The bench of Justice P.V Kunhikrishnan of the Kerala High Court today differed from the law laid down by the High Court's coordinate bench last week wherein it was held that Section 438 of the Code of Criminal Procedure has no restrictive mandate that a person outside India cannot file an application seeking anticipatory bail.
It may be noted that while granting anticipatory bail to actor-producer Vijay Babu in a rape case, Justice Bechu Kurian Thomas last week held that a person who is outside India can very well file an anticipatory bail application, as long as before the final hearing, the accused is in India (Vijay Babu v. State of Kerala & Anr):
"Section 438 Cr.P.C does not contain a restrictive mandate that a person residing outside the country cannot file an application for anticipatory bail. It is possible that a person can apprehend arrest even outside the country for an offence that occurred in India. With the advancement in investigative technology and communication, the various agencies of investigation could even be deployed to arrest a person outside the country. An apprehension of arrest can arise even while the applicant is residing outside the country. Thus, when a bonafide apprehension exists, the statute confers power on such a person to seek protection from arrest. In the absence of any restrictive clauses in S.438, restricting the right of a person residing outside the country from filing an application for pre-arrest bail, court cannot read into the provision such a restriction which the legislature did not incorporate."
Read more about the court's order and observations here: Person Outside India Can File Anticipatory Bail Application; But Before Final Hearing, Accused Must Be In India: Kerala High Court
Now, today, observing that the dictum laid down in Vijay Babu's case (supra) requires reconsideration, the bench of Justice PV Kunhikrishnan came up with the following three questions and decided to refer the matter to Chief Justice for appropriate order (for consideration by a division bench)
1. If a person who is an accused in a case absconded from India and went abroad after fully knowing about the registration of a nonbailable offence against him, and thereafter if he file bail application under Section 438 Cr.P.C, whether the bail court should entertain such a bail application?
2. When an accused went abroad, after knowing that he is an accused in a nonbailable offence, and thereafter filing a bail application before this Court, whether he is entitled interim bail as per Section 438(1) Cr.P.C?
3. Whether the bail court has jurisdiction to pass orders restraining the Police in arresting accused without passing interim bail orders as per Section 438(1) Cr.P.C?
The order was passed in an anticipatory bail plea filed by one Anu Mathew who is a resident of Kerala but presently residing in Kuwait. She has been booked under Sections 11 and 12 of the POCSO Act, 2012, Section 3 of the Indecent Representation of Women (Prohibition) Act, 1986, and other various sections of the IPC and IT Act.

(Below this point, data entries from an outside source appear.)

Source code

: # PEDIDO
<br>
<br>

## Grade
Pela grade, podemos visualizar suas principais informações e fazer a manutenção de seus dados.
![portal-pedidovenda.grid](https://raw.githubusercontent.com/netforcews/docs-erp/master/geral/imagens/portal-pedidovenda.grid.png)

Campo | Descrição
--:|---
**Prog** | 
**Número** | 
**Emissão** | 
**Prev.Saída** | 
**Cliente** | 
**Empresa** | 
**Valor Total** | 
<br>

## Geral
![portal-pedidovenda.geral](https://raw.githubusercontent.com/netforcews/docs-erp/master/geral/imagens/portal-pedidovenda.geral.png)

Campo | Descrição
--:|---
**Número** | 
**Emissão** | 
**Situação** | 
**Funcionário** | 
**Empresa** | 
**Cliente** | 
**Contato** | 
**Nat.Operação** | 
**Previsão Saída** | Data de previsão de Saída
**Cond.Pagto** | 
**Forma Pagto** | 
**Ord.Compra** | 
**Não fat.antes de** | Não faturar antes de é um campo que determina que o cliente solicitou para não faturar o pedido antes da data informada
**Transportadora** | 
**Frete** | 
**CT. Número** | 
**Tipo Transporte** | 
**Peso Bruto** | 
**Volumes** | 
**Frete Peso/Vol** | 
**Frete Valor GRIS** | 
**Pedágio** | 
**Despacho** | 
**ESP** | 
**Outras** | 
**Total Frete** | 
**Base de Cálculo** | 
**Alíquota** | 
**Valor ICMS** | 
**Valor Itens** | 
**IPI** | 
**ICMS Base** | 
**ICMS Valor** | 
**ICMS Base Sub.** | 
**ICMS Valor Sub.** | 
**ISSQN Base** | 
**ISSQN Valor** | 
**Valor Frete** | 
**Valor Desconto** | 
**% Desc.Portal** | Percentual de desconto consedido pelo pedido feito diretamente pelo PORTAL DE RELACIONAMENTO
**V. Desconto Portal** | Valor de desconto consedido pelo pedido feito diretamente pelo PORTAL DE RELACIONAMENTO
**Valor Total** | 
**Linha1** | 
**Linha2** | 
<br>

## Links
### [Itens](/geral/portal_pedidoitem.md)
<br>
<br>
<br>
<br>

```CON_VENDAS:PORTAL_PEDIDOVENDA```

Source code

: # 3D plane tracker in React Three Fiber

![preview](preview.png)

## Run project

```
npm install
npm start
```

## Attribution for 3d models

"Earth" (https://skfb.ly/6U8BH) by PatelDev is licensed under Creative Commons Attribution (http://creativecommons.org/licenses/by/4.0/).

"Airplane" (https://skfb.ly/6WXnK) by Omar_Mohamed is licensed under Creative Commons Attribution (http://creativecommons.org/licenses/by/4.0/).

This was the second bail application filed by the petitioner and when the matter came up for consideration before Justice PV Kunhikrishnan's bench on June 22, 2022, it was submitted that as on that day, the petitioner is not available in India.
Therefore, the Court proceeded to dismiss the bail application as not maintainable in the light of the judgment of this Court in Shafi S.M. v. State of Kerala and Anther [2020 (4) KHC 510], however, before the Judgment could be dictated, it came to the notice of the Court delivered in Vijay Babu (supra) wherein an opposite view had been taken.

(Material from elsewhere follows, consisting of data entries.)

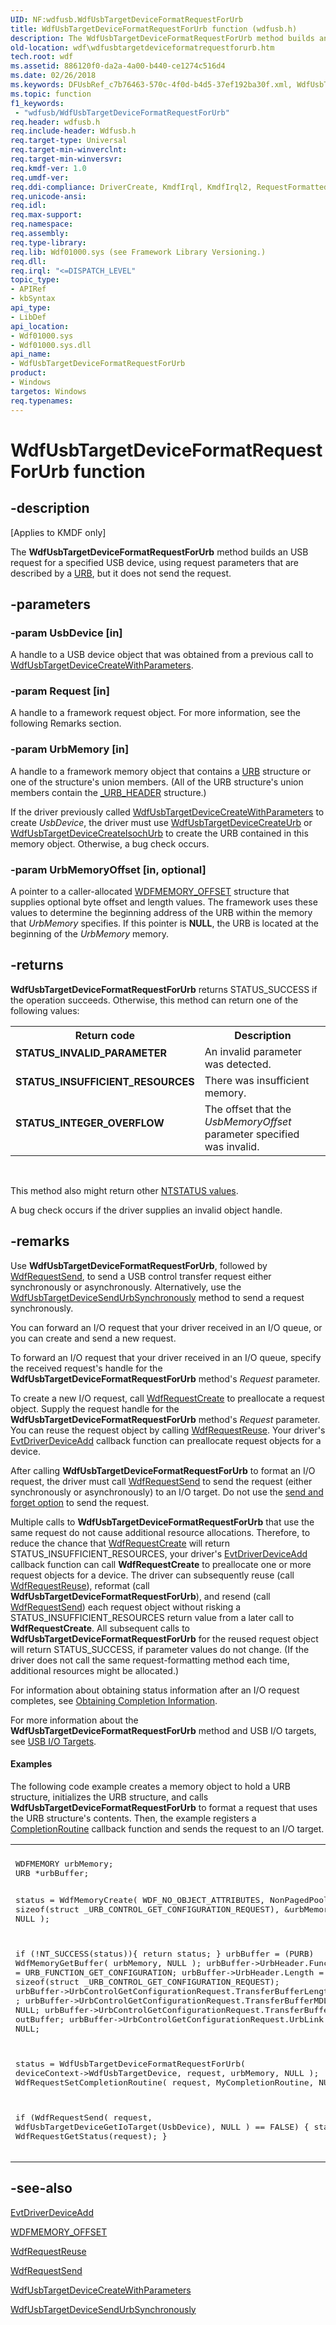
 ```yaml
---
UID: NF:wdfusb.WdfUsbTargetDeviceFormatRequestForUrb
title: WdfUsbTargetDeviceFormatRequestForUrb function (wdfusb.h)
description: The WdfUsbTargetDeviceFormatRequestForUrb method builds an USB request for a specified USB device, using request parameters that are described by a URB, but it does not send the request.
old-location: wdf\wdfusbtargetdeviceformatrequestforurb.htm
tech.root: wdf
ms.assetid: 886120f0-da2a-4a00-b440-ce1274c516d4
ms.date: 02/26/2018
ms.keywords: DFUsbRef_c7b76463-570c-4f0d-b4d5-37ef192ba30f.xml, WdfUsbTargetDeviceFormatRequestForUrb, WdfUsbTargetDeviceFormatRequestForUrb method, kmdf.wdfusbtargetdeviceformatrequestforurb, wdf.wdfusbtargetdeviceformatrequestforurb, wdfusb/WdfUsbTargetDeviceFormatRequestForUrb
ms.topic: function
f1_keywords:
 - "wdfusb/WdfUsbTargetDeviceFormatRequestForUrb"
req.header: wdfusb.h
req.include-header: Wdfusb.h
req.target-type: Universal
req.target-min-winverclnt: 
req.target-min-winversvr: 
req.kmdf-ver: 1.0
req.umdf-ver: 
req.ddi-compliance: DriverCreate, KmdfIrql, KmdfIrql2, RequestFormattedValid, RequestSendAndForgetNoFormatting, RequestSendAndForgetNoFormatting2, UsbKmdfIrql, UsbKmdfIrql2
req.unicode-ansi: 
req.idl: 
req.max-support: 
req.namespace: 
req.assembly: 
req.type-library: 
req.lib: Wdf01000.sys (see Framework Library Versioning.)
req.dll: 
req.irql: "<=DISPATCH_LEVEL"
topic_type:
- APIRef
- kbSyntax
api_type:
- LibDef
api_location:
- Wdf01000.sys
- Wdf01000.sys.dll
api_name:
- WdfUsbTargetDeviceFormatRequestForUrb
product:
- Windows
targetos: Windows
req.typenames: 
---
```


# WdfUsbTargetDeviceFormatRequestForUrb function


## -description


<p class="CCE_Message">[Applies to KMDF only]</p>

The <b>WdfUsbTargetDeviceFormatRequestForUrb</b> method builds an USB request for a specified USB device, using request parameters that are described by a <a href="https://docs.microsoft.com/windows-hardware/drivers/ddi/content/usb/ns-usb-_urb">URB</a>, but it does not send the request.


## -parameters




### -param UsbDevice [in]

A handle to a USB device object that was obtained from a previous call to <a href="https://docs.microsoft.com/windows-hardware/drivers/ddi/content/wdfusb/nf-wdfusb-wdfusbtargetdevicecreatewithparameters">WdfUsbTargetDeviceCreateWithParameters</a>.


### -param Request [in]

A handle to a framework request object. For more information, see the following Remarks section.


### -param UrbMemory [in]

A handle to a framework memory object that contains a <a href="https://docs.microsoft.com/windows-hardware/drivers/ddi/content/usb/ns-usb-_urb">URB</a> structure or one of the structure's union members. (All of the URB structure's union members contain the <a href="https://docs.microsoft.com/windows-hardware/drivers/ddi/content/usb/ns-usb-_urb_header">_URB_HEADER</a> structure.) 

If the driver previously called <a href="https://docs.microsoft.com/windows-hardware/drivers/ddi/content/wdfusb/nf-wdfusb-wdfusbtargetdevicecreatewithparameters">WdfUsbTargetDeviceCreateWithParameters</a> to create <i>UsbDevice</i>, the driver must use <a href="https://docs.microsoft.com/windows-hardware/drivers/ddi/content/wdfusb/nf-wdfusb-wdfusbtargetdevicecreateurb">WdfUsbTargetDeviceCreateUrb</a> or <a href="https://docs.microsoft.com/windows-hardware/drivers/ddi/content/wdfusb/nf-wdfusb-wdfusbtargetdevicecreateisochurb">WdfUsbTargetDeviceCreateIsochUrb</a> to create the URB contained in this memory object. Otherwise, a bug check occurs.


### -param UrbMemoryOffset [in, optional]

A pointer to a caller-allocated <a href="https://docs.microsoft.com/windows-hardware/drivers/ddi/content/wdfmemory/ns-wdfmemory-_wdfmemory_offset">WDFMEMORY_OFFSET</a> structure that supplies optional byte offset and length values. The framework uses these values to determine the beginning address of the URB within the memory that <i>UrbMemory</i> specifies. If this pointer is <b>NULL</b>, the URB is located at the beginning of the <i>UrbMemory</i> memory. 


## -returns



<b>WdfUsbTargetDeviceFormatRequestForUrb</b> returns STATUS_SUCCESS if the operation succeeds. Otherwise, this method can return one of the following values:

<table>
<tr>
<th>Return code</th>
<th>Description</th>
</tr>
<tr>
<td width="40%">
<dl>
<dt><b>STATUS_INVALID_PARAMETER</b></dt>
</dl>
</td>
<td width="60%">
An invalid parameter was detected.

</td>
</tr>
<tr>
<td width="40%">
<dl>
<dt><b>STATUS_INSUFFICIENT_RESOURCES</b></dt>
</dl>
</td>
<td width="60%">
There was insufficient memory.

</td>
</tr>
<tr>
<td width="40%">
<dl>
<dt><b>STATUS_INTEGER_OVERFLOW</b></dt>
</dl>
</td>
<td width="60%">
The offset that the <i>UsbMemoryOffset</i> parameter specified was invalid.

</td>
</tr>
</table>
 

This method also might return other <a href="https://docs.microsoft.com/windows-hardware/drivers/kernel/ntstatus-values">NTSTATUS values</a>.

A bug check occurs if the driver supplies an invalid object handle.






## -remarks



Use <b>WdfUsbTargetDeviceFormatRequestForUrb</b>, followed by <a href="https://docs.microsoft.com/windows-hardware/drivers/ddi/content/wdfrequest/nf-wdfrequest-wdfrequestsend">WdfRequestSend</a>, to send a USB control transfer request either synchronously or asynchronously. Alternatively, use the <a href="https://docs.microsoft.com/windows-hardware/drivers/ddi/content/wdfusb/nf-wdfusb-wdfusbtargetdevicesendurbsynchronously">WdfUsbTargetDeviceSendUrbSynchronously</a> method to send a request synchronously. 

You can forward an I/O request that your driver received in an I/O queue, or you can create and send a new request. 

To forward an I/O request that your driver received in an I/O queue, specify the received request's handle for the <b>WdfUsbTargetDeviceFormatRequestForUrb</b> method's <i>Request</i> parameter.

To create a new I/O request, call <a href="https://docs.microsoft.com/windows-hardware/drivers/ddi/content/wdfrequest/nf-wdfrequest-wdfrequestcreate">WdfRequestCreate</a> to preallocate a request object. Supply the request handle for the <b>WdfUsbTargetDeviceFormatRequestForUrb</b> method's <i>Request</i> parameter. You can reuse the request object by calling <a href="https://docs.microsoft.com/windows-hardware/drivers/ddi/content/wdfrequest/nf-wdfrequest-wdfrequestreuse">WdfRequestReuse</a>. Your driver's <a href="https://docs.microsoft.com/windows-hardware/drivers/ddi/content/wdfdriver/nc-wdfdriver-evt_wdf_driver_device_add">EvtDriverDeviceAdd</a> callback function can preallocate request objects for a device.

After calling <b>WdfUsbTargetDeviceFormatRequestForUrb</b> to format an I/O request, the driver must call <a href="https://docs.microsoft.com/windows-hardware/drivers/ddi/content/wdfrequest/nf-wdfrequest-wdfrequestsend">WdfRequestSend</a> to send the request (either synchronously or asynchronously) to an I/O target. Do not use the <a href="https://docs.microsoft.com/windows-hardware/drivers/ddi/content/wdfrequest/ne-wdfrequest-_wdf_request_forward_options_flags">send and forget option</a> to send the request.

Multiple calls to <b>WdfUsbTargetDeviceFormatRequestForUrb</b> that use the same request do not cause additional resource allocations. Therefore, to reduce the chance that <a href="https://docs.microsoft.com/windows-hardware/drivers/ddi/content/wdfrequest/nf-wdfrequest-wdfrequestcreate">WdfRequestCreate</a> will return STATUS_INSUFFICIENT_RESOURCES, your driver's <a href="https://docs.microsoft.com/windows-hardware/drivers/ddi/content/wdfdriver/nc-wdfdriver-evt_wdf_driver_device_add">EvtDriverDeviceAdd</a> callback function can call <b>WdfRequestCreate</b> to preallocate one or more request objects for a device. The driver can subsequently reuse (call <a href="https://docs.microsoft.com/windows-hardware/drivers/ddi/content/wdfrequest/nf-wdfrequest-wdfrequestreuse">WdfRequestReuse</a>), reformat (call <b>WdfUsbTargetDeviceFormatRequestForUrb</b>), and resend (call <a href="https://docs.microsoft.com/windows-hardware/drivers/ddi/content/wdfrequest/nf-wdfrequest-wdfrequestsend">WdfRequestSend</a>) each request object without risking a STATUS_INSUFFICIENT_RESOURCES return value from a later call to <b>WdfRequestCreate</b>. All subsequent calls to <b>WdfUsbTargetDeviceFormatRequestForUrb</b> for the reused request object will return STATUS_SUCCESS, if parameter values do not change. (If the driver does not call the same request-formatting method each time, additional resources might be allocated.)

For information about obtaining status information after an I/O request completes, see <a href="https://docs.microsoft.com/windows-hardware/drivers/wdf/completing-i-o-requests">Obtaining Completion Information</a>.

For more information about the <b>WdfUsbTargetDeviceFormatRequestForUrb</b> method and USB I/O targets, see <a href="https://docs.microsoft.com/windows-hardware/drivers/wdf/usb-i-o-targets">USB I/O Targets</a>.


#### Examples

The following code example creates a memory object to hold a URB structure, initializes the URB structure, and calls <b>WdfUsbTargetDeviceFormatRequestForUrb</b> to format a request that uses the URB structure's contents. Then, the example registers a <a href="https://docs.microsoft.com/windows-hardware/drivers/ddi/content/wdfrequest/nc-wdfrequest-evt_wdf_request_completion_routine">CompletionRoutine</a> callback function and sends the request to an I/O target.

<div class="code"><span codelanguage=""><table>
<tr>
<th></th>
</tr>
<tr>
<td>
<pre>WDFMEMORY urbMemory;
URB *urbBuffer;

status = WdfMemoryCreate(
                         WDF_NO_OBJECT_ATTRIBUTES,
                         NonPagedPool,
                         0,
                         sizeof(struct _URB_CONTROL_GET_CONFIGURATION_REQUEST),
                         &urbMemory,
                         NULL
                         );

if (!NT_SUCCESS(status)){
    return status;
}
urbBuffer = (PURB) WdfMemoryGetBuffer(
                                      urbMemory,
                                      NULL
                                      );
urbBuffer->UrbHeader.Function =  URB_FUNCTION_GET_CONFIGURATION;
urbBuffer->UrbHeader.Length = sizeof(struct _URB_CONTROL_GET_CONFIGURATION_REQUEST);
urbBuffer->UrbControlGetConfigurationRequest.TransferBufferLength = 1 ;
urbBuffer->UrbControlGetConfigurationRequest.TransferBufferMDL = NULL;
urbBuffer->UrbControlGetConfigurationRequest.TransferBuffer = outBuffer;
urbBuffer->UrbControlGetConfigurationRequest.UrbLink = NULL;

status = WdfUsbTargetDeviceFormatRequestForUrb(
                                               deviceContext->WdfUsbTargetDevice,
                                               request,
                                               urbMemory,
                                               NULL
                                               );
WdfRequestSetCompletionRoutine(
                              request,
                              MyCompletionRoutine,
                              NULL);

if (WdfRequestSend(
                   request,
                   WdfUsbTargetDeviceGetIoTarget(UsbDevice),
                   NULL
                   ) == FALSE) {
    status = WdfRequestGetStatus(request);
}</pre>
</td>
</tr>
</table></span></div>



## -see-also




<a href="https://docs.microsoft.com/windows-hardware/drivers/ddi/content/wdfdriver/nc-wdfdriver-evt_wdf_driver_device_add">EvtDriverDeviceAdd</a>



<a href="https://docs.microsoft.com/windows-hardware/drivers/ddi/content/wdfmemory/ns-wdfmemory-_wdfmemory_offset">WDFMEMORY_OFFSET</a>



<a href="https://docs.microsoft.com/windows-hardware/drivers/ddi/content/wdfrequest/nf-wdfrequest-wdfrequestreuse">WdfRequestReuse</a>



<a href="https://docs.microsoft.com/windows-hardware/drivers/ddi/content/wdfrequest/nf-wdfrequest-wdfrequestsend">WdfRequestSend</a>



<a href="https://docs.microsoft.com/windows-hardware/drivers/ddi/content/wdfusb/nf-wdfusb-wdfusbtargetdevicecreatewithparameters">WdfUsbTargetDeviceCreateWithParameters</a>



<a href="https://docs.microsoft.com/windows-hardware/drivers/ddi/content/wdfusb/nf-wdfusb-wdfusbtargetdevicesendurbsynchronously">WdfUsbTargetDeviceSendUrbSynchronously</a>
 

 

It may be noted that in Shafi's case, it was held by the Kerala HC that a person sitting in another country cannot file an application under S.438 of the Cr.P.C. before the Court apprehends arrest.
"A bail application under S.438 Cr.P.C. cannot be filed before this Court by the petitioner sitting in an armchair in a foreign country. He is not entitled an order under S.438 Cr.P.C. in such a situation. Jurisdiction of this Court under S.438 Cr.P.C. is discretionary," it was held.
However, since in Vijay Babu's case, the HC took a different view. Therefore, the Court posted the instant case as "to be spoken" on 24.06.2022.
The Court opined that when in Shafi's case (supra) the Court has already held that an application under Section 438 Cr.P.C. cannot be filed before this Court by an accused sitting in a foreign country, then the co-ordinate bench (in Vijay Babu case) ought not to have decided the matter without referring the same to the Division Bench.
Against this backdrop, the Court framed three abovementioned questions and referred the matter to the Chief justice to take the appropriate Act. In the instant case, since the bail applicant came back to India, the Court decided to grant her interim bail while adjourning the bail plea for the consideration of a Division Bench.